Berkshire Hathaway Chairman Warren Buffett walks through the exhibit hall as shareholders gather to hear from the billionaire investor at the investment company’s annual shareholder meeting in Omaha, Nebraska in 2019. [REUTERS/YONHAP]


Recently, TSMC has been added to Buffett’s remarkable tech portfolio. Market insiders expect the size of his TSMC stocks to rank in the Top 10 among all stocks owned by Berkshire Hathaway. Given a lack of massive investments in tech companies over the past six years — and the plunging price of TSMC shares by more than 40 percent this year — Buffett’s investment in TSMC carries great significance. Considering his uniquely cautious investment style, the decision represents his confidence in the future of the Taiwanese chipmaker.

Buffett has made the choice amid TSMC’s somewhat diluted geopolitical risks from China’s possible invasion of Taiwan. TSMC is to soon complete a chip factory in Arizona and start to manufacture cutting-edge 5 nanometer chips in the plant from 2024. Apple CEO Tim Cook promised to get chips from the Arizona plant.

U.S. President Joe Biden and TSMC founder Morris Chang will attend a glitzy ribbon-cutting ceremony at the Arizona factory scheduled in early December. TSMC will receive $50 billion incentives from the U.S. The Chips Plus Act is aimed at bolstering American semiconductor research, development and production to help stabilize chip supplies.

TSMC is accelerating localization of its chip production. On Nov. 9, the Wall Street Journal reported that TSMC will build additional production lines in Arizona by spending $12 billion, nearly the same amount as the cost for the ongoing construction of the factory currently under construction.

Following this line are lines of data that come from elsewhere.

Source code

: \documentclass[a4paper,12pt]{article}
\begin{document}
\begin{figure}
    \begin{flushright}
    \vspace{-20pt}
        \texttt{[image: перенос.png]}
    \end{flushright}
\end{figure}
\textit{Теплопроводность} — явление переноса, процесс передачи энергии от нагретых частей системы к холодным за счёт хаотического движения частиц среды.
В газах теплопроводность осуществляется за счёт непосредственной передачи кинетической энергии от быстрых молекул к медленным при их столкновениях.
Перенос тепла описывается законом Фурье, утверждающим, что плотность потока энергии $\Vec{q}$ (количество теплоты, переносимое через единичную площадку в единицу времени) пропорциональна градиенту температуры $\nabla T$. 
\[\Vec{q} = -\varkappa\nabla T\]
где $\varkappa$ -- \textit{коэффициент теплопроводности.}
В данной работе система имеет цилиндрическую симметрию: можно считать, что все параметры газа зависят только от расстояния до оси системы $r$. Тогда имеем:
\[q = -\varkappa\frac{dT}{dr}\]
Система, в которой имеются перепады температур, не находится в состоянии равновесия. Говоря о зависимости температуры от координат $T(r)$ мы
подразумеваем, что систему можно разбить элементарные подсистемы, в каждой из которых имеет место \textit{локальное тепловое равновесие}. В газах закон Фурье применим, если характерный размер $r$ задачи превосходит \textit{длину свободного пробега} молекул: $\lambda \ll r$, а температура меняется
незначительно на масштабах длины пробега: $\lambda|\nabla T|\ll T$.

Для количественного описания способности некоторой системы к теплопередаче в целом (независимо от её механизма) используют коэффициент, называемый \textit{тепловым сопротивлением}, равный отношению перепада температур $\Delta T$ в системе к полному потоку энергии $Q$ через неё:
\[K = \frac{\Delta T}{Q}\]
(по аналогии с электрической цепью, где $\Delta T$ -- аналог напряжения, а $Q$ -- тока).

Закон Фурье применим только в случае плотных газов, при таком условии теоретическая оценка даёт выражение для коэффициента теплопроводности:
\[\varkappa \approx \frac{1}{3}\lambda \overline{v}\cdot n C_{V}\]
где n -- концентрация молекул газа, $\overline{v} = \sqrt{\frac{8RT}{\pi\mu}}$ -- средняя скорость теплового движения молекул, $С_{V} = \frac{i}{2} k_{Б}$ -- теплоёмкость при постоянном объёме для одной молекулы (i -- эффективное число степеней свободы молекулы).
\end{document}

Samsung Electronics Chairman Lee Jae-yong pledged to let the company become the No. 1 global chipmaker, as he understands the limits of memory chips, which are vulnerable to capricious market cycles, and as he knows well the brighter future of non-memory chips. As a latecomer in the new market, Samsung achieved an enormous technological leap in such areas as the Gate-All-Around (GAA) fabrication process. But due to its comparative disadvantages in the stable supply of non-memory chips and a lack of customers, Samsung Electronics has to narrow the gap with TSMC as soon as possible.

Thanks to Buffett’s choice, TSMC can consolidate its position as the king of the non-memory sector. Samsung Electronics has to compete with TSMC now, based on its unrivaled competency to stably manufacture sophisticated chips — and widen the gap with its competitors once Samsung gains the upper hand.